Look through the material below and give the number of lines holding "title", with no other words.

→ Available data
--- START ---
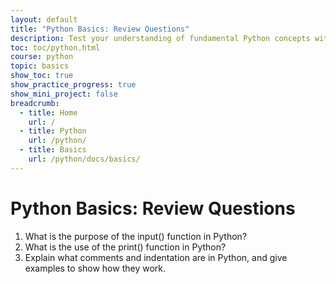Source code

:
 ```yaml
---
layout: default
title: "Python Basics: Review Questions"
description: Test your understanding of fundamental Python concepts with these Python Basics review questions. Perfect for beginners looking to reinforce their skills through practice
toc: toc/python.html
course: python
topic: basics
show_toc: true
show_practice_progress: true
show_mini_project: false
breadcrumb:
  - title: Home
    url: /
  - title: Python
    url: /python/
  - title: Basics
    url: /python/docs/basics/
---
```


# Python Basics: Review Questions

1. What is the purpose of the input() function in Python?
2. What is the use of the print() function in Python?
3. Explain what comments and indentation are in Python, and give examples to show how they work.

<script async src="https://pagead2.googlesyndication.com/pagead/js/adsbygoogle.js?client=ca-pub-1602443888929206"
     crossorigin="anonymous"></script>
<ins class="adsbygoogle"
     style="display:block"
     data-ad-format="autorelaxed"
     data-ad-client="ca-pub-1602443888929206"
     data-ad-slot="7879511511"></ins>
<script>
     (adsbygoogle = window.adsbygoogle || []).push({});
</script>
--- END ---
→ Result
4